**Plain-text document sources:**
┌────────

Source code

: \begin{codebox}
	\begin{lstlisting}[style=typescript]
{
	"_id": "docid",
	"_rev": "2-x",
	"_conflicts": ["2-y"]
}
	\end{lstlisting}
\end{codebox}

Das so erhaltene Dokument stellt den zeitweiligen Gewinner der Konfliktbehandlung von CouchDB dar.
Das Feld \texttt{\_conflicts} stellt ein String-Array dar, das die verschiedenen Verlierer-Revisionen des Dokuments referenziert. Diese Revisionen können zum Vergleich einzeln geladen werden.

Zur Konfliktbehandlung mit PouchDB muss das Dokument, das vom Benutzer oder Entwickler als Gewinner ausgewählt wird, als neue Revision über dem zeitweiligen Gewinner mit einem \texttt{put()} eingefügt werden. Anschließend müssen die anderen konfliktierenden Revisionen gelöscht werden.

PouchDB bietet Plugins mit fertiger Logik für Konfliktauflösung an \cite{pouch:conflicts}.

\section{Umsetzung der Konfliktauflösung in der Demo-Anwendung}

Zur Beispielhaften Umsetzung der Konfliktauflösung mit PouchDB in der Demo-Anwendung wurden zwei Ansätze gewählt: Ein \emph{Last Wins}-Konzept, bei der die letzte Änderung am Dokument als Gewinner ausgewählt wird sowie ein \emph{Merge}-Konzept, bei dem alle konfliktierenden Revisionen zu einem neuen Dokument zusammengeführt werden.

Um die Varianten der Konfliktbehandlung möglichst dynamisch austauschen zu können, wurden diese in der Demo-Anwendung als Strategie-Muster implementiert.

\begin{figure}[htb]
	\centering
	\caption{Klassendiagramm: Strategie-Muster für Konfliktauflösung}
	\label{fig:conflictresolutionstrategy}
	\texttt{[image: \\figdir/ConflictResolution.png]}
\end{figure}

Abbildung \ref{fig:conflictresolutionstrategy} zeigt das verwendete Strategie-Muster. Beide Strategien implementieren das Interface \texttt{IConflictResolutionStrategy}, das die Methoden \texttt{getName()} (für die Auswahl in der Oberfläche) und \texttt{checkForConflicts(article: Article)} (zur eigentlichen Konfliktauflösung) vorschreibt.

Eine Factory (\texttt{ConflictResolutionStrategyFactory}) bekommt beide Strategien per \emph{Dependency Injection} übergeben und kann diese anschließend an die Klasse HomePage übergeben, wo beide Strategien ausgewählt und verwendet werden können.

└────────
┌────────

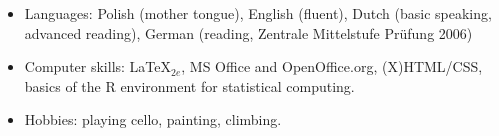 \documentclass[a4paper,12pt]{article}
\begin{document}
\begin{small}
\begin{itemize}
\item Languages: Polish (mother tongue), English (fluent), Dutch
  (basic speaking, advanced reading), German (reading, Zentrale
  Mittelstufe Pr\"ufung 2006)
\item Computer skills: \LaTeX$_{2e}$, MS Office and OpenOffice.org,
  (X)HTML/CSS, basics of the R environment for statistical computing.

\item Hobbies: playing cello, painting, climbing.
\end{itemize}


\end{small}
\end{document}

└────────
┌────────

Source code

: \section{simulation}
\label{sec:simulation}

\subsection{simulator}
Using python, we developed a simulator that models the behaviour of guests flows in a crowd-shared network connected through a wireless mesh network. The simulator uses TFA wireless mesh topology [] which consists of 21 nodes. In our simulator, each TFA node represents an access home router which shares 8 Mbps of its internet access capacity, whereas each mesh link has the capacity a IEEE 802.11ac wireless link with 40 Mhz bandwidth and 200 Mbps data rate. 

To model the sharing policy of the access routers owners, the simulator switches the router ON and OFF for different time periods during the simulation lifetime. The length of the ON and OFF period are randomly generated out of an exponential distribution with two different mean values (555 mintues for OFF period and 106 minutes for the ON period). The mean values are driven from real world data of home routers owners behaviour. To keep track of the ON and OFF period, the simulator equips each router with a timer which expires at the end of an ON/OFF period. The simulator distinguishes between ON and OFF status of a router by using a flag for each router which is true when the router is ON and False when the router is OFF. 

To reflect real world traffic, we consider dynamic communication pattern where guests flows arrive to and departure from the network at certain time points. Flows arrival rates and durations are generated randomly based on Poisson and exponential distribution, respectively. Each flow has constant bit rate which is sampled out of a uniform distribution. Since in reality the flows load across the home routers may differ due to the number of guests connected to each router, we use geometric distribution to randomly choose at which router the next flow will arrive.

└────────

**AIM OF THE TASK:**
Where a line of the data holds the word "lstlisting", copy that line.

**RESULT OF THE TASK:**
	\begin{lstlisting}[style=typescript]
	\end{lstlisting}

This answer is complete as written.